Parece natural que esa inmediatez, equivalente a una cristalización y a una vocación para lograr que se mire el mundo desde los ojos de las letras, tuviera que derivar en una relación más directa con el mundo de las artes plásticas, en todas sus variantes: fotografía, cine, espectáculo teatral, danza, pintura, gráfica y escultura. Cortázar siguió tres grandes caminos por los cuales incluyó a las artes de la imagen en su obra: el primero, que fue el más importante y usual, el de la incorporación de fenómenos plásticos en textos narrativos, como los ya comentados; el segundo fue el del comentario surgido de la emoción después de apreciar un espectáculo dancístico, una obra pictórica o escultórica, o las notas y ficciones escritas alrededor de la obra de amigos suyos, textos que se encuentran reunidos en Territorios; y, el tercero, el de la colaboración con pintores y fotógrafos para crear librosobjeto o testimoniales, como La vuelta al día en ochenta mundos y Último round (en colaboración con el pintor uruguayo Julio Silva), Fantomas vs. los vampiros multinacionales (pastiche en el que Cortázar mezcló las imágenes de un número de la historieta mexicana de Fantomas en la que él aparecía, como personaje con una narración propia), Alto el Perú (en colaboración con la fotógrafa Manja Offerhaus), Los autonautas de la cosmopista (en colaboración con Carol Dunlop, escritora y fotógrafa profesional) o Prosa del observatorio (un largo texto que gira alrededor de fotografías tomadas por el mismo Cortázar en la India, en la época en que conoció a Octavio Paz, durante los años sesenta).
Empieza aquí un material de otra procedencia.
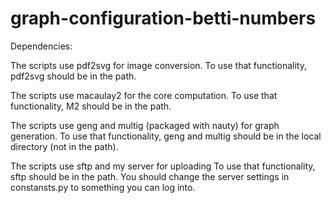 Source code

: # graph-configuration-betti-numbers


Dependencies:

The scripts use pdf2svg for image conversion.
To use that functionality, pdf2svg should be in the path.

The scripts use macaulay2 for the core computation. 
To use that functionality, M2 should be in the path.

The scripts use geng and multig (packaged with nauty) for graph generation.
To use that functionality, geng and multig should be in the local directory (not in the path).

The scripts use sftp and my server for uploading
To use that functionality, sftp should be in the path.
You should change the server settings in constansts.py to something you can log into.

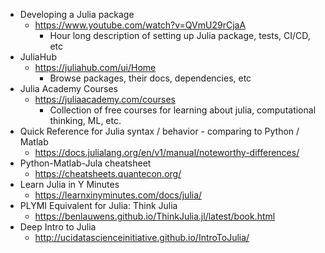 - Developing a Julia package
  - https://www.youtube.com/watch?v=QVmU29rCjaA
    - Hour long description of setting up Julia package, tests, CI/CD, etc
- JuliaHub
  - https://juliahub.com/ui/Home
    - Browse packages, their docs, dependencies, etc
- Julia Academy Courses
  - https://juliaacademy.com/courses
    - Collection of free courses for learning about julia, computational thinking, ML, etc.
- Quick Reference for Julia syntax / behavior - comparing to Python / Matlab
  - https://docs.julialang.org/en/v1/manual/noteworthy-differences/
-  Python-Matlab-Jula cheatsheet
   -  https://cheatsheets.quantecon.org/
-  Learn Julia in Y Minutes
   -  https://learnxinyminutes.com/docs/julia/
- PLYMI Equivalent for Julia: Think Julia
  - https://benlauwens.github.io/ThinkJulia.jl/latest/book.html
- Deep Intro to Julia
  - http://ucidatascienceinitiative.github.io/IntroToJulia/  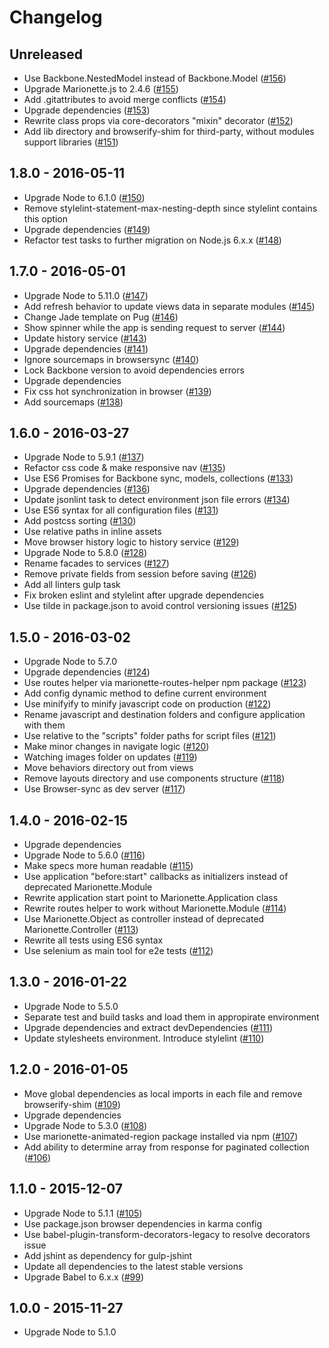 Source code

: # Changelog

## Unreleased
- Use Backbone.NestedModel instead of Backbone.Model
([#156](https://github.com/fs/backbone-base/pull/156))
- Upgrade Marionette.js to 2.4.6
([#155](https://github.com/fs/backbone-base/pull/155))
- Add .gitattributes to avoid merge conflicts
([#154](https://github.com/fs/backbone-base/pull/154))
- Upgrade dependencies
([#153](https://github.com/fs/backbone-base/pull/153))
- Rewrite class props via core-decorators "mixin" decorator
([#152](https://github.com/fs/backbone-base/pull/152))
- Add lib directory and browserify-shim for third-party, without modules support libraries
([#151](https://github.com/fs/backbone-base/pull/151))

## 1.8.0 - 2016-05-11
- Upgrade Node to 6.1.0
([#150](https://github.com/fs/backbone-base/pull/150))
- Remove stylelint-statement-max-nesting-depth since stylelint contains this option
- Upgrade dependencies
([#149](https://github.com/fs/backbone-base/pull/149))
- Refactor test tasks to further migration on Node.js 6.x.x
([#148](https://github.com/fs/backbone-base/pull/148))

## 1.7.0 - 2016-05-01
- Upgrade Node to 5.11.0
([#147](https://github.com/fs/backbone-base/pull/147))
- Add refresh behavior to update views data in separate modules
([#145](https://github.com/fs/backbone-base/pull/145))
- Change Jade template on Pug
([#146](https://github.com/fs/backbone-base/pull/146))
- Show spinner while the app is sending request to server
([#144](https://github.com/fs/backbone-base/pull/144))
- Update history service
([#143](https://github.com/fs/backbone-base/pull/143))
- Upgrade dependencies
([#141](https://github.com/fs/backbone-base/pull/141))
- Ignore sourcemaps in browsersync
([#140](https://github.com/fs/backbone-base/pull/140))
- Lock Backbone version to avoid dependencies errors
- Upgrade dependencies
- Fix css hot synchronization in browser
([#139](https://github.com/fs/backbone-base/pull/139))
- Add sourcemaps
([#138](https://github.com/fs/backbone-base/pull/138))

## 1.6.0 - 2016-03-27
- Upgrade Node to 5.9.1
([#137](https://github.com/fs/backbone-base/pull/137))
- Refactor css code & make responsive nav
([#135](https://github.com/fs/backbone-base/pull/135))
- Use ES6 Promises for Backbone sync, models, collections
([#133](https://github.com/fs/backbone-base/pull/133))
- Upgrade dependencies
([#136](https://github.com/fs/backbone-base/pull/136))
- Update jsonlint task to detect environment json file errors
([#134](https://github.com/fs/backbone-base/pull/134))
- Use ES6 syntax for all configuration files
([#131](https://github.com/fs/backbone-base/pull/131))
- Add postcss sorting
([#130](https://github.com/fs/backbone-base/pull/130))
- Use relative paths in inline assets
- Move browser history logic to history service
([#129](https://github.com/fs/backbone-base/pull/129))
- Upgrade Node to 5.8.0
([#128](https://github.com/fs/backbone-base/pull/128))
- Rename facades to services
([#127](https://github.com/fs/backbone-base/pull/127))
- Remove private fields from session before saving
([#126](https://github.com/fs/backbone-base/pull/126))
- Add all linters gulp task
- Fix broken eslint and stylelint after upgrade dependencies
- Use tilde in package.json to avoid control versioning issues
([#125](https://github.com/fs/backbone-base/pull/125))

## 1.5.0 - 2016-03-02
- Upgrade Node to 5.7.0
- Upgrade dependencies
([#124](https://github.com/fs/backbone-base/pull/124))
- Use routes helper via marionette-routes-helper npm package
([#123](https://github.com/fs/backbone-base/pull/123))
- Add config dynamic method to define current environment
- Use minifyify to minify javascript code on production
([#122](https://github.com/fs/backbone-base/pull/122))
- Rename javascript and destination folders and configure application with them
- Use relative to the "scripts" folder paths for script files
([#121](https://github.com/fs/backbone-base/pull/121))
- Make minor changes in navigate logic
([#120](https://github.com/fs/backbone-base/pull/120))
- Watching images folder on updates
([#119](https://github.com/fs/backbone-base/pull/119))
- Move behaviors directory out from views
- Remove layouts directory and use components structure
([#118](https://github.com/fs/backbone-base/pull/118))
- Use Browser-sync as dev server
([#117](https://github.com/fs/backbone-base/pull/117))

## 1.4.0 - 2016-02-15
- Upgrade dependencies
- Upgrade Node to 5.6.0
([#116](https://github.com/fs/backbone-base/pull/116))
- Make specs more human readable
([#115](https://github.com/fs/backbone-base/pull/115))
- Use application "before:start" callbacks as initializers instead of deprecated Marionette.Module
- Rewrite application start point to Marionette.Application class
- Rewrite routes helper to work without Marionette.Module
([#114](https://github.com/fs/backbone-base/pull/114))
- Use Marionette.Object as controller instead of deprecated Marionette.Controller
([#113](https://github.com/fs/backbone-base/pull/113))
- Rewrite all tests using ES6 syntax
- Use selenium as main tool for e2e tests
([#112](https://github.com/fs/backbone-base/pull/112))

## 1.3.0 - 2016-01-22
- Upgrade Node to 5.5.0
- Separate test and build tasks and load them in appropirate environment
- Upgrade dependencies and extract devDependencies
([#111](https://github.com/fs/backbone-base/pull/111))
- Update stylesheets environment. Introduce stylelint
([#110](https://github.com/fs/backbone-base/pull/110))

## 1.2.0 - 2016-01-05
- Move global dependencies as local imports in each file and remove browserify-shim
([#109](https://github.com/fs/backbone-base/pull/109))
- Upgrade dependencies
- Upgrade Node to 5.3.0
([#108](https://github.com/fs/backbone-base/pull/108))
- Use marionette-animated-region package installed via npm
([#107](https://github.com/fs/backbone-base/pull/107))
- Add ability to determine array from response for paginated collection
([#106](https://github.com/fs/backbone-base/pull/106))

## 1.1.0 - 2015-12-07
- Upgrade Node to 5.1.1
([#105](https://github.com/fs/backbone-base/pull/105))
- Use package.json browser dependencies in karma config
- Use babel-plugin-transform-decorators-legacy to resolve decorators issue
- Add jshint as dependency for gulp-jshint
- Update all dependencies to the latest stable versions
- Upgrade Babel to 6.x.x
([#99](https://github.com/fs/backbone-base/pull/99))

## 1.0.0 - 2015-11-27
- Upgrade Node to 5.1.0
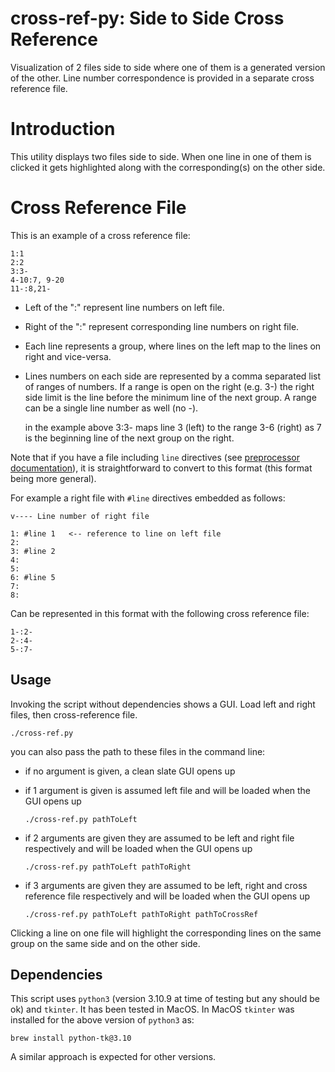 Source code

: # cross-ref-py:  Side to Side Cross Reference

Visualization of 2 files side to side where
one of them is a generated version of the other. Line number
correspondence is provided in a separate cross reference file.

# Introduction

This utility displays two files side to side. When one line in
one of them is clicked it gets highlighted along with the 
corresponding(s) on the other side.

# Cross Reference File

This is an example of a cross reference file:

    1:1
    2:2
    3:3-
    4-10:7, 9-20
    11-:8,21-

* Left of the ":" represent line numbers on left file.
* Right of the ":" represent corresponding line numbers on right file.
* Each line represents a group, where lines on the left map to the lines on right and vice-versa.
* Lines numbers on each side are represented by a comma separated list of ranges of
  numbers. If a range is open on the right (e.g. 3-) the right side limit is the line before the 
  minimum line of the next group. A range can be a single line number as well (no -).

    in the example above 3:3- maps line 3 (left) to the range 3-6 (right) as 7 is the beginning line
    of the next group on the right.


Note that if you have a file including `line` directives (see [preprocessor documentation](https://gcc.gnu.org/onlinedocs/cpp/Line-Control.html)), it is straightforward to convert to
this format (this format being more general).

For example a right file with `#line` directives embedded as follows:

    v---- Line number of right file
    
    1: #line 1   <-- reference to line on left file
    2:
    3: #line 2
    4:
    5:
    6: #line 5
    7:
    8:
    
Can be represented in this format with the following cross reference file:

    1-:2-
    2-:4-
    5-:7-

## Usage

Invoking the script without dependencies shows a GUI. Load left and right files, then cross-reference file.

    ./cross-ref.py

you can also pass the path to these files in the command line:

* if no argument is given, a clean slate GUI opens up
* if 1 argument is given is assumed left file and will be loaded when the GUI opens up

    `./cross-ref.py pathToLeft`
    
* if 2 arguments are given they are assumed to be left and right file respectively and will be loaded when the GUI opens up

    `./cross-ref.py pathToLeft pathToRight`

* if 3 arguments are given they are assumed to be left, right and cross reference file respectively and will be loaded when the GUI opens up

    `./cross-ref.py pathToLeft pathToRight pathToCrossRef`

Clicking a line on one file will highlight the corresponding lines on the same group on the same side and on the other side.

## Dependencies

This script uses `python3` (version 3.10.9 at time of testing but any should be ok) and `tkinter`. It has been tested in MacOS. 
In MacOS `tkinter` was installed for the above version of `python3` as:

    brew install python-tk@3.10
    
A similar approach is expected for other versions.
Julio Cortázar, creador de numerosas
imágenes con su prosa llena de tersura, viajó al país
de las imágenes para transfigurar los dos caminos: narrar con los
ojos y ver con las palabras, dos de los muchos objetivos que siempre persiguió
con la certeza de sus libros. Después de su vida, que alumbró
para nuestro bien un largo tramo del siglo xx, y después de su obra,
que sobresalta al corazón más insensible, sólo queda
resignarnos ante el hecho de que el mayor de los cronopios ya no publicará
otra vez un nuevo libro, aunque quién sabe, es posible que Gabo
tenga razón y Cortázar nos dé la sorpresa este mes,
este fin de año: a lo mejor, vuelve para publicar Rayuela.